● **GOAL OF THE EXERCISE**
When you copy the listing, skip the images and return each line verbatim.

● **DATASET EXTRACT**
------------------------------------------------------------

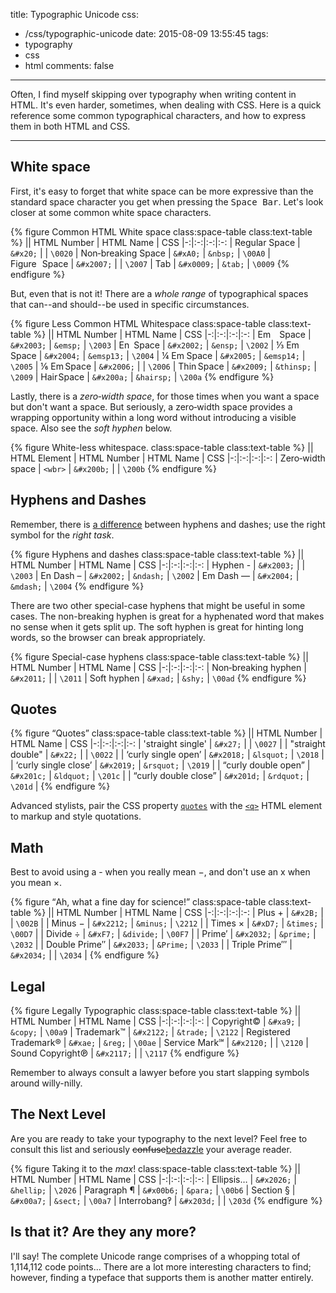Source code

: title: Typographic Unicode
css:
  - /css/typographic-unicode
date: 2015-08-09 13:55:45
tags:
  - typography
  - css
  - html
comments: false
---


Often, I find myself skipping over typography when writing content in HTML. It's even harder, sometimes, when dealing with CSS. Here is a quick reference some common typographical characters, and how to express them in both HTML and CSS.

<!-- more -->
***

## White space

First, it's easy to forget that white space can be more expressive than the standard space character you get when pressing the <kbd>Space Bar</kbd>. Let's look closer at some common white space characters.

{% figure Common HTML White space class:space-table class:text-table %}
|| HTML Number | HTML Name | CSS
|-:|:-:|:-:|:-:
| Regular<span>&#x0020;</span>Space | `&#x20;` | | `\0020`
| Non&#x2011;breaking<span>&nbsp;</span>Space | `&#xA0;` | `&nbsp;` | `\00A0`
| Figure<span>&#x2007;</span>Space | `&#x2007;` | | `\2007`
| <span>&#x0009;</span>Tab | `&#x0009;` | `&tab;` | `\0009`
{% endfigure %}

But, even that is not it! There are a *whole range* of typographical spaces that can--and should--be used in specific circumstances.

{% figure Less Common HTML Whitespace class:space-table class:text-table %}
|| HTML Number  | HTML Name | CSS
|-:|:-:|:-:|:-:
| Em<span>&#x2003;</span>Space | `&#x2003;` | `&emsp;` | `\2003`
| En<span>&#x2002;</span>Space | `&#x2002;` | `&ensp;` | `\2002`
| &#x2153;&nbsp;Em<span>&#x2004;</span>Space | `&#x2004;` | `&emsp13;` | `\2004`
| &frac14;&nbsp;Em<span>&#x2005;</span>Space | `&#x2005;` | `&emsp14;` | `\2005`
| &#x2159;&nbsp;Em<span>&#x2006;</span>Space | `&#x2006;` | | `\2006`
| Thin<span>&#x2009;</span>Space | `&#x2009;` | `&thinsp;` | `\2009`
| Hair<span>&#x200A;</span>Space | `&#x200a;` | `&hairsp;` | `\200a`
{% endfigure %}

Lastly, there is a *zero&#8209;width space*, for those times when you want a space but don't want a space. But seriously, a zero&#8209;width space provides a wrapping opportunity within a long word without introducing a visible space. Also see the *soft hyphen* below.

{% figure White-less whitespace. class:space-table class:text-table %}
|| HTML Element | HTML Number  | HTML Name | CSS
|-:|:-:|:-:|:-:
| Zero&#8209;width space | `<wbr>` | `&#x200b;` | | `\200b`
{% endfigure %}

## Hyphens and Dashes

Remember, there is [a difference](http://practicaltypography.com/hyphens-and-dashes.html) between hyphens and dashes; use the right symbol for the *right task*.

{% figure Hyphens and dashes class:space-table class:text-table %}
|| HTML Number  | HTML Name | CSS
|-:|:-:|:-:|:-:
| Hyphen <span>-</span> | `&#x2003;` | | `\2003`
| En Dash <span>&ndash;</span> | `&#x2002;` | `&ndash;` | `\2002`
| Em Dash <span>&mdash;</span> | `&#x2004;` | `&mdash;` | `\2004`
{% endfigure %}

There are two other special-case hyphens that might be useful in some cases. The non-breaking hyphen is great for a hyphenated word that makes no sense when it gets split up. The soft hyphen is great for hinting long words, so the browser can break appropriately.

{% figure Special-case hyphens class:space-table class:text-table %}
|| HTML Number  | HTML Name | CSS
|-:|:-:|:-:|:-:
| Non<span>&#x2011;</span>breaking hyphen | `&#x2011;` | | `\2011`
| Soft hyphen         | `&#xad;` | `&shy;` | `\00ad`
{% endfigure %}

## Quotes

{% figure &ldquo;Quotes&rdquo; class:space-table class:text-table %}
|| HTML Number  | HTML Name | CSS
|-:|:-:|:-:|:-:
| <span>&#x0027;</span>straight single<span>&#x0027;</span> | `&#x27;` | | `\0027` |
| <span>&#x0022;</span>straight double<span>&#x0022;</span>  | `&#x22;` | | `\0022` |
| <span>&lsquo;</span>curly single open&rsquo; | `&#x2018;` | `&lsquot;` | `\2018` |
| &lsquo;curly single close<span>&rsquo;</span> | `&#x2019;` | `&rsquot;` | `\2019` |
| <span>&ldquo;</span>curly double open&rdquo; | `&#x201c;` | `&ldquot;` | `\201c` |
| &ldquo;curly double close<span>&rdquo;</span> | `&#x201d;` | `&rdquot;` | `\201d` |
{% endfigure %}

Advanced stylists, pair the CSS property [`quotes`](https://developer.mozilla.org/en-US/docs/Web/CSS/quotes) with the [`<q>`](https://developer.mozilla.org/en-US/docs/Web/HTML/Element/q) HTML element to markup and style quotations.

## Math

Best to avoid using a - when you really mean &minus;, and don't use an x when you mean &times;.

{% figure <q cite='https://en.wikipedia.org/wiki/Dexter%27s_Laboratory'>Ah, what a fine day for science!</q> class:space-table class:text-table %}
|| HTML Number  | HTML Name | CSS
|-:|:-:|:-:|:-:
| Plus <span>+</span> | `&#x2B;` | | `\002B` |
| Minus <span>&minus;</span> | `&#x2212;` | `&minus;` | `\2212` |
| Times <span>&times;</span> | `&#xD7;` | `&times;` | `\00D7` |
| Divide <span>&divide;</span> | `&#xF7;` | `&divide;` | `\00F7` |
| Prime<span>&prime;</span> | `&#x2032;` | `&prime;` | `\2032` |
| Double Prime<span>&Prime;</span> | `&#x2033;` | `&Prime;` | `\2033` |
| Triple Prime<span>&#x2034;</span> | `&#x2034;` | | `\2034` |
{% endfigure %}

## Legal

{% figure Legally Typographic class:space-table class:text-table %}
|| HTML Number  | HTML Name | CSS
|-:|:-:|:-:|:-:
| Copyright<span>&copy;</span> | `&#xa9;` | `&copy;` | `\00a9`
| Trademark<span>&trade;</span> | `&#x2122;` | `&trade;` | `\2122`
| Registered Trademark<span>&reg;</span> | `&#xae;` | `&reg;` | `\00ae`
| Service Mark<span>&#x2120;</span> | `&#x2120;` | | `\2120`
| Sound Copyright<span>&#x2117;</span> | `&#x2117;` | | `\2117`
{% endfigure %}

Remember to always consult a lawyer before you start slapping symbols around willy-nilly.

## The Next Level

Are you are ready to take your typography to the next level? Feel free to consult this list and seriously <del>confuse</del><ins>bedazzle</ins> your average reader.

{% figure Taking it to the <em>max</em>! class:space-table class:text-table %}
|| HTML Number  | HTML Name | CSS
|-:|:-:|:-:|:-:
| Ellipsis<span>&hellip;</span> | `&#x2026;` | `&hellip;` | `\2026`
| Paragraph <span>&para;</span> | `&#x00b6;` | `&para;` | `\00b6`
| Section <span>&sect;</span> | `&#x00a7;` | `&sect;` | `\00a7`
| Interrobang<span>&#x203d;</span> | `&#x203d;` | | `\203d`
{% endfigure %}

## Is that it? Are they any more?

I'll say! The complete Unicode range comprises of a whopping total of 1,114,112 code points... There are a lot more interesting characters to find; however, finding a typeface that supports them is another matter entirely.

------------------------------------------------------------

● **RESULT**
Source code

: title: Typographic Unicode
css:
  - /css/typographic-unicode
date: 2015-08-09 13:55:45
tags:
  - typography
  - css
  - html
comments: false
---


Often, I find myself skipping over typography when writing content in HTML. It's even harder, sometimes, when dealing with CSS. Here is a quick reference some common typographical characters, and how to express them in both HTML and CSS.

<!-- more -->
***

## White space

First, it's easy to forget that white space can be more expressive than the standard space character you get when pressing the <kbd>Space Bar</kbd>. Let's look closer at some common white space characters.

{% figure Common HTML White space class:space-table class:text-table %}
|| HTML Number | HTML Name | CSS
|-:|:-:|:-:|:-:
| Regular<span>&#x0020;</span>Space | `&#x20;` | | `\0020`
| Non&#x2011;breaking<span>&nbsp;</span>Space | `&#xA0;` | `&nbsp;` | `\00A0`
| Figure<span>&#x2007;</span>Space | `&#x2007;` | | `\2007`
| <span>&#x0009;</span>Tab | `&#x0009;` | `&tab;` | `\0009`
{% endfigure %}

But, even that is not it! There are a *whole range* of typographical spaces that can--and should--be used in specific circumstances.

{% figure Less Common HTML Whitespace class:space-table class:text-table %}
|| HTML Number  | HTML Name | CSS
|-:|:-:|:-:|:-:
| Em<span>&#x2003;</span>Space | `&#x2003;` | `&emsp;` | `\2003`
| En<span>&#x2002;</span>Space | `&#x2002;` | `&ensp;` | `\2002`
| &#x2153;&nbsp;Em<span>&#x2004;</span>Space | `&#x2004;` | `&emsp13;` | `\2004`
| &frac14;&nbsp;Em<span>&#x2005;</span>Space | `&#x2005;` | `&emsp14;` | `\2005`
| &#x2159;&nbsp;Em<span>&#x2006;</span>Space | `&#x2006;` | | `\2006`
| Thin<span>&#x2009;</span>Space | `&#x2009;` | `&thinsp;` | `\2009`
| Hair<span>&#x200A;</span>Space | `&#x200a;` | `&hairsp;` | `\200a`
{% endfigure %}

Lastly, there is a *zero&#8209;width space*, for those times when you want a space but don't want a space. But seriously, a zero&#8209;width space provides a wrapping opportunity within a long word without introducing a visible space. Also see the *soft hyphen* below.

{% figure White-less whitespace. class:space-table class:text-table %}
|| HTML Element | HTML Number  | HTML Name | CSS
|-:|:-:|:-:|:-:
| Zero&#8209;width space | `<wbr>` | `&#x200b;` | | `\200b`
{% endfigure %}

## Hyphens and Dashes

Remember, there is [a difference](http://practicaltypography.com/hyphens-and-dashes.html) between hyphens and dashes; use the right symbol for the *right task*.

{% figure Hyphens and dashes class:space-table class:text-table %}
|| HTML Number  | HTML Name | CSS
|-:|:-:|:-:|:-:
| Hyphen <span>-</span> | `&#x2003;` | | `\2003`
| En Dash <span>&ndash;</span> | `&#x2002;` | `&ndash;` | `\2002`
| Em Dash <span>&mdash;</span> | `&#x2004;` | `&mdash;` | `\2004`
{% endfigure %}

There are two other special-case hyphens that might be useful in some cases. The non-breaking hyphen is great for a hyphenated word that makes no sense when it gets split up. The soft hyphen is great for hinting long words, so the browser can break appropriately.

{% figure Special-case hyphens class:space-table class:text-table %}
|| HTML Number  | HTML Name | CSS
|-:|:-:|:-:|:-:
| Non<span>&#x2011;</span>breaking hyphen | `&#x2011;` | | `\2011`
| Soft hyphen         | `&#xad;` | `&shy;` | `\00ad`
{% endfigure %}

## Quotes

{% figure &ldquo;Quotes&rdquo; class:space-table class:text-table %}
|| HTML Number  | HTML Name | CSS
|-:|:-:|:-:|:-:
| <span>&#x0027;</span>straight single<span>&#x0027;</span> | `&#x27;` | | `\0027` |
| <span>&#x0022;</span>straight double<span>&#x0022;</span>  | `&#x22;` | | `\0022` |
| <span>&lsquo;</span>curly single open&rsquo; | `&#x2018;` | `&lsquot;` | `\2018` |
| &lsquo;curly single close<span>&rsquo;</span> | `&#x2019;` | `&rsquot;` | `\2019` |
| <span>&ldquo;</span>curly double open&rdquo; | `&#x201c;` | `&ldquot;` | `\201c` |
| &ldquo;curly double close<span>&rdquo;</span> | `&#x201d;` | `&rdquot;` | `\201d` |
{% endfigure %}

Advanced stylists, pair the CSS property [`quotes`](https://developer.mozilla.org/en-US/docs/Web/CSS/quotes) with the [`<q>`](https://developer.mozilla.org/en-US/docs/Web/HTML/Element/q) HTML element to markup and style quotations.

## Math

Best to avoid using a - when you really mean &minus;, and don't use an x when you mean &times;.

{% figure <q cite='https://en.wikipedia.org/wiki/Dexter%27s_Laboratory'>Ah, what a fine day for science!</q> class:space-table class:text-table %}
|| HTML Number  | HTML Name | CSS
|-:|:-:|:-:|:-:
| Plus <span>+</span> | `&#x2B;` | | `\002B` |
| Minus <span>&minus;</span> | `&#x2212;` | `&minus;` | `\2212` |
| Times <span>&times;</span> | `&#xD7;` | `&times;` | `\00D7` |
| Divide <span>&divide;</span> | `&#xF7;` | `&divide;` | `\00F7` |
| Prime<span>&prime;</span> | `&#x2032;` | `&prime;` | `\2032` |
| Double Prime<span>&Prime;</span> | `&#x2033;` | `&Prime;` | `\2033` |
| Triple Prime<span>&#x2034;</span> | `&#x2034;` | | `\2034` |
{% endfigure %}

## Legal

{% figure Legally Typographic class:space-table class:text-table %}
|| HTML Number  | HTML Name | CSS
|-:|:-:|:-:|:-:
| Copyright<span>&copy;</span> | `&#xa9;` | `&copy;` | `\00a9`
| Trademark<span>&trade;</span> | `&#x2122;` | `&trade;` | `\2122`
| Registered Trademark<span>&reg;</span> | `&#xae;` | `&reg;` | `\00ae`
| Service Mark<span>&#x2120;</span> | `&#x2120;` | | `\2120`
| Sound Copyright<span>&#x2117;</span> | `&#x2117;` | | `\2117`
{% endfigure %}

Remember to always consult a lawyer before you start slapping symbols around willy-nilly.

## The Next Level

Are you are ready to take your typography to the next level? Feel free to consult this list and seriously <del>confuse</del><ins>bedazzle</ins> your average reader.

{% figure Taking it to the <em>max</em>! class:space-table class:text-table %}
|| HTML Number  | HTML Name | CSS
|-:|:-:|:-:|:-:
| Ellipsis<span>&hellip;</span> | `&#x2026;` | `&hellip;` | `\2026`
| Paragraph <span>&para;</span> | `&#x00b6;` | `&para;` | `\00b6`
| Section <span>&sect;</span> | `&#x00a7;` | `&sect;` | `\00a7`
| Interrobang<span>&#x203d;</span> | `&#x203d;` | | `\203d`
{% endfigure %}

## Is that it? Are they any more?

I'll say! The complete Unicode range comprises of a whopping total of 1,114,112 code points... There are a lot more interesting characters to find; however, finding a typeface that supports them is another matter entirely.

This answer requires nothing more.